Report each line of the listing that carries the word "book".

::::

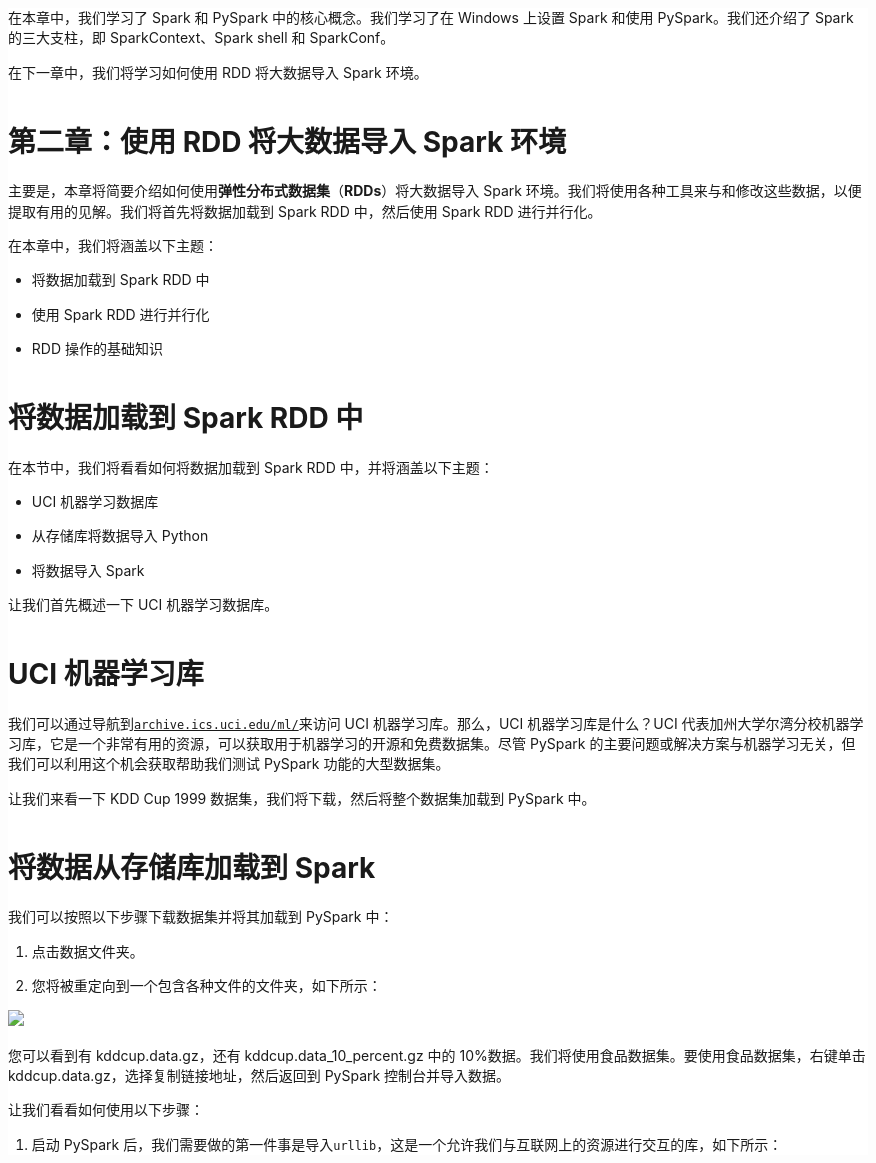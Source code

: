 在本章中，我们学习了 Spark 和 PySpark 中的核心概念。我们学习了在 Windows 上设置 Spark 和使用 PySpark。我们还介绍了 Spark 的三大支柱，即 SparkContext、Spark shell 和 SparkConf。

在下一章中，我们将学习如何使用 RDD 将大数据导入 Spark 环境。


# 第二章：使用 RDD 将大数据导入 Spark 环境

主要是，本章将简要介绍如何使用**弹性分布式数据集**（**RDDs**）将大数据导入 Spark 环境。我们将使用各种工具来与和修改这些数据，以便提取有用的见解。我们将首先将数据加载到 Spark RDD 中，然后使用 Spark RDD 进行并行化。

在本章中，我们将涵盖以下主题：

+   将数据加载到 Spark RDD 中

+   使用 Spark RDD 进行并行化

+   RDD 操作的基础知识

# 将数据加载到 Spark RDD 中

在本节中，我们将看看如何将数据加载到 Spark RDD 中，并将涵盖以下主题：

+   UCI 机器学习数据库

+   从存储库将数据导入 Python

+   将数据导入 Spark

让我们首先概述一下 UCI 机器学习数据库。

# UCI 机器学习库

我们可以通过导航到[`archive.ics.uci.edu/ml/`](https://archive.ics.uci.edu/ml/)来访问 UCI 机器学习库。那么，UCI 机器学习库是什么？UCI 代表加州大学尔湾分校机器学习库，它是一个非常有用的资源，可以获取用于机器学习的开源和免费数据集。尽管 PySpark 的主要问题或解决方案与机器学习无关，但我们可以利用这个机会获取帮助我们测试 PySpark 功能的大型数据集。

让我们来看一下 KDD Cup 1999 数据集，我们将下载，然后将整个数据集加载到 PySpark 中。

# 将数据从存储库加载到 Spark

我们可以按照以下步骤下载数据集并将其加载到 PySpark 中：

1.  点击数据文件夹。

1.  您将被重定向到一个包含各种文件的文件夹，如下所示：

![](https://github.com/OpenDocCN/freelearn-bigdata-zh/raw/master/docs/hsn-bgdt-anlt-pyspark/img/e7fb27a2-161d-4d0a-bddf-1955206aab1d.png)

您可以看到有 kddcup.data.gz，还有 kddcup.data_10_percent.gz 中的 10%数据。我们将使用食品数据集。要使用食品数据集，右键单击 kddcup.data.gz，选择复制链接地址，然后返回到 PySpark 控制台并导入数据。

让我们看看如何使用以下步骤：

1.  启动 PySpark 后，我们需要做的第一件事是导入`urllib`，这是一个允许我们与互联网上的资源进行交互的库，如下所示：
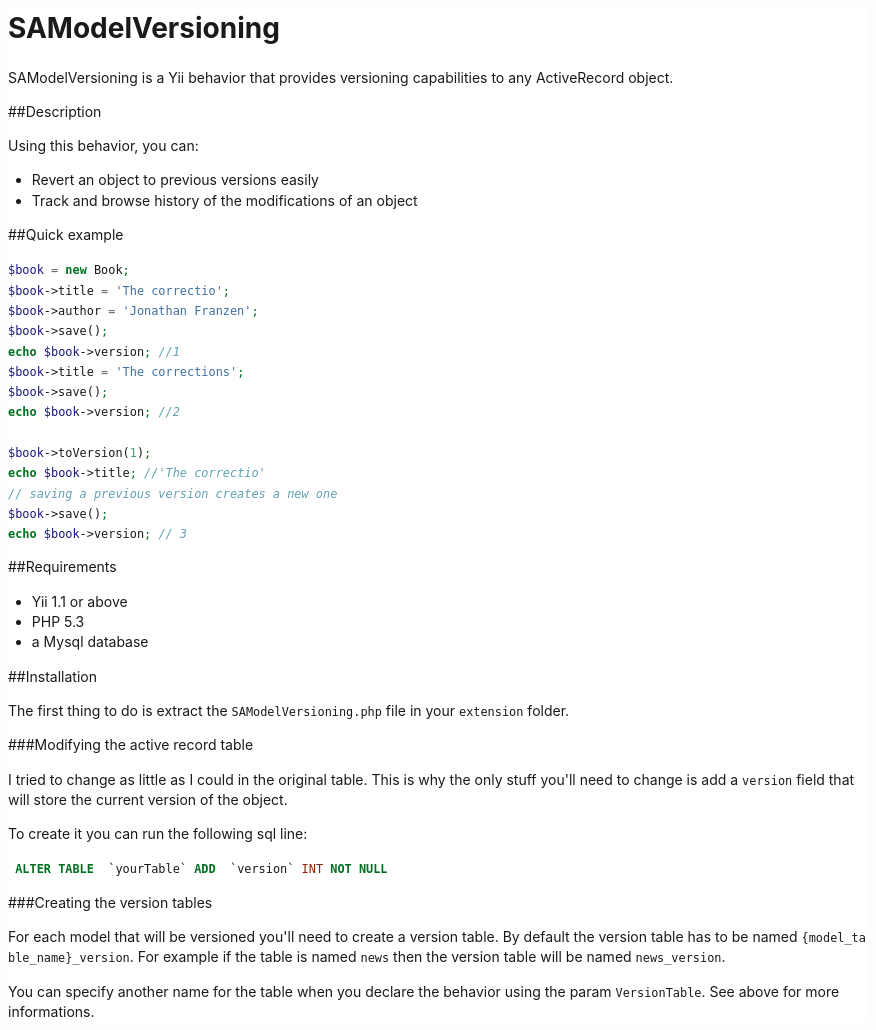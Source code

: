 SAModelVersioning
===========

SAModelVersioning is a Yii behavior that provides versioning capabilities to any ActiveRecord object.

##Description 

Using this behavior, you can:

* Revert an object to previous versions easily
* Track and browse history of the modifications of an object

##Quick example

```php
$book = new Book;
$book->title = 'The correctio';
$book->author = 'Jonathan Franzen';
$book->save();
echo $book->version; //1
$book->title = 'The corrections';
$book->save();
echo $book->version; //2

$book->toVersion(1);
echo $book->title; //'The correctio'
// saving a previous version creates a new one
$book->save();
echo $book->version; // 3
```

##Requirements 

* Yii 1.1 or above
* PHP 5.3
* a Mysql database

##Installation

 The first thing to do is extract the `SAModelVersioning.php` file in your `extension` folder.

###Modifying the active record table

 I tried to change as little as I could in the original table. This is why the only stuff you'll need to change is add a `version` field that will store the current version of the object.

To create it you can run the following sql line:

```sql
 ALTER TABLE  `yourTable` ADD  `version` INT NOT NULL
```

###Creating the version tables
 
 For each model that will be versioned you'll need to create a version table. 
 By default the version table has to be named `{model_table_name}_version`.
 For example if the table is named `news` then the version table will be named `news_version`.

 You can specify another name for the table when you declare the behavior using the param `VersionTable`. See above for more informations.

::::

- Finished exercise -
$book = new Book;
$book->title = 'The correctio';
$book->author = 'Jonathan Franzen';
$book->save();
echo $book->version; //1
$book->title = 'The corrections';
$book->save();
echo $book->version; //2
$book->toVersion(1);
echo $book->title; //'The correctio'
$book->save();
echo $book->version; // 3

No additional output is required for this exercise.